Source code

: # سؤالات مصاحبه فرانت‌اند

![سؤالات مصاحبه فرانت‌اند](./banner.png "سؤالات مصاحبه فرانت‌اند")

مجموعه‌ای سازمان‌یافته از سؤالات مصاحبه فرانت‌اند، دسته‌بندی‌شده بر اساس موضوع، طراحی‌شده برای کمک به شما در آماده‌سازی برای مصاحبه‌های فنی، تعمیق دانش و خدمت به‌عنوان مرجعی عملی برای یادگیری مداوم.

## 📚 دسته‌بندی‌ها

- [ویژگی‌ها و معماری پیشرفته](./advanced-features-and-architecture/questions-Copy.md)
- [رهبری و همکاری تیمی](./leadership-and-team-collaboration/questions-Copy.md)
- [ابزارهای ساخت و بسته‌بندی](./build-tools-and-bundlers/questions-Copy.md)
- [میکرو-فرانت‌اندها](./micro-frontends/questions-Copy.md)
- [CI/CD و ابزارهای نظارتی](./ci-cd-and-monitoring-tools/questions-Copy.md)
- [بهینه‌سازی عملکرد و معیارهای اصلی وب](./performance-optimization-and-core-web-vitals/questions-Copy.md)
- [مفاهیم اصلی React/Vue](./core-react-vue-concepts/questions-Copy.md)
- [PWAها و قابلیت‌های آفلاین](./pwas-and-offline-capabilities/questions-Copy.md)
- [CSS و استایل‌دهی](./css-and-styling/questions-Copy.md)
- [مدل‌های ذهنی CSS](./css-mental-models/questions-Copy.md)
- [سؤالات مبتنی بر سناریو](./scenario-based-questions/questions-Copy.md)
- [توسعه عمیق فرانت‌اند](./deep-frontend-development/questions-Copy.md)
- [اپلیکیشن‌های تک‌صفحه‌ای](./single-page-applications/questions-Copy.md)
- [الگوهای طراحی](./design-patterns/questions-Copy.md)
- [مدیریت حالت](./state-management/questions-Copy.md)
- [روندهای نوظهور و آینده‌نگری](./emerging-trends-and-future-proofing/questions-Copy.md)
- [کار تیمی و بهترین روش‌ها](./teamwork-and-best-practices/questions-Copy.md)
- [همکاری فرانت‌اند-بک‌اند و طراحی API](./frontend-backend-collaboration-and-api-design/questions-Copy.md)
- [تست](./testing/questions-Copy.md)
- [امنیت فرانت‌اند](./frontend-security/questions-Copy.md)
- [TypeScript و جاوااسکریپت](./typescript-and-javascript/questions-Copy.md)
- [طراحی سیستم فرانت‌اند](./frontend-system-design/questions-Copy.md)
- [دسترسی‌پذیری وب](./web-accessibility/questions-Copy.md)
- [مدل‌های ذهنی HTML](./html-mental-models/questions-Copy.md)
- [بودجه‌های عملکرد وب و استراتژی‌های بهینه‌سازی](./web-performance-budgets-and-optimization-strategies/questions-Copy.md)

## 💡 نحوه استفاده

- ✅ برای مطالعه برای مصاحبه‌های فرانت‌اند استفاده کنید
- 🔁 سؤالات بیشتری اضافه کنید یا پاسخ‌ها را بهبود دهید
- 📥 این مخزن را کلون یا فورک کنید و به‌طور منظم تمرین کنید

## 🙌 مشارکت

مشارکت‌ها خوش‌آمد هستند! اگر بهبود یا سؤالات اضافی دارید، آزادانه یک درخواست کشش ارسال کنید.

^^^^^^^^^^^^^^^^

## PROBLEM
The answer is the data above, retyped exactly in full.

## SOLUTION FOR THIS EXERCISE
Source code

: # سؤالات مصاحبه فرانت‌اند

![سؤالات مصاحبه فرانت‌اند](./banner.png "سؤالات مصاحبه فرانت‌اند")

مجموعه‌ای سازمان‌یافته از سؤالات مصاحبه فرانت‌اند، دسته‌بندی‌شده بر اساس موضوع، طراحی‌شده برای کمک به شما در آماده‌سازی برای مصاحبه‌های فنی، تعمیق دانش و خدمت به‌عنوان مرجعی عملی برای یادگیری مداوم.

## 📚 دسته‌بندی‌ها

- [ویژگی‌ها و معماری پیشرفته](./advanced-features-and-architecture/questions-Copy.md)
- [رهبری و همکاری تیمی](./leadership-and-team-collaboration/questions-Copy.md)
- [ابزارهای ساخت و بسته‌بندی](./build-tools-and-bundlers/questions-Copy.md)
- [میکرو-فرانت‌اندها](./micro-frontends/questions-Copy.md)
- [CI/CD و ابزارهای نظارتی](./ci-cd-and-monitoring-tools/questions-Copy.md)
- [بهینه‌سازی عملکرد و معیارهای اصلی وب](./performance-optimization-and-core-web-vitals/questions-Copy.md)
- [مفاهیم اصلی React/Vue](./core-react-vue-concepts/questions-Copy.md)
- [PWAها و قابلیت‌های آفلاین](./pwas-and-offline-capabilities/questions-Copy.md)
- [CSS و استایل‌دهی](./css-and-styling/questions-Copy.md)
- [مدل‌های ذهنی CSS](./css-mental-models/questions-Copy.md)
- [سؤالات مبتنی بر سناریو](./scenario-based-questions/questions-Copy.md)
- [توسعه عمیق فرانت‌اند](./deep-frontend-development/questions-Copy.md)
- [اپلیکیشن‌های تک‌صفحه‌ای](./single-page-applications/questions-Copy.md)
- [الگوهای طراحی](./design-patterns/questions-Copy.md)
- [مدیریت حالت](./state-management/questions-Copy.md)
- [روندهای نوظهور و آینده‌نگری](./emerging-trends-and-future-proofing/questions-Copy.md)
- [کار تیمی و بهترین روش‌ها](./teamwork-and-best-practices/questions-Copy.md)
- [همکاری فرانت‌اند-بک‌اند و طراحی API](./frontend-backend-collaboration-and-api-design/questions-Copy.md)
- [تست](./testing/questions-Copy.md)
- [امنیت فرانت‌اند](./frontend-security/questions-Copy.md)
- [TypeScript و جاوااسکریپت](./typescript-and-javascript/questions-Copy.md)
- [طراحی سیستم فرانت‌اند](./frontend-system-design/questions-Copy.md)
- [دسترسی‌پذیری وب](./web-accessibility/questions-Copy.md)
- [مدل‌های ذهنی HTML](./html-mental-models/questions-Copy.md)
- [بودجه‌های عملکرد وب و استراتژی‌های بهینه‌سازی](./web-performance-budgets-and-optimization-strategies/questions-Copy.md)

## 💡 نحوه استفاده

- ✅ برای مطالعه برای مصاحبه‌های فرانت‌اند استفاده کنید
- 🔁 سؤالات بیشتری اضافه کنید یا پاسخ‌ها را بهبود دهید
- 📥 این مخزن را کلون یا فورک کنید و به‌طور منظم تمرین کنید

## 🙌 مشارکت

مشارکت‌ها خوش‌آمد هستند! اگر بهبود یا سؤالات اضافی دارید، آزادانه یک درخواست کشش ارسال کنید.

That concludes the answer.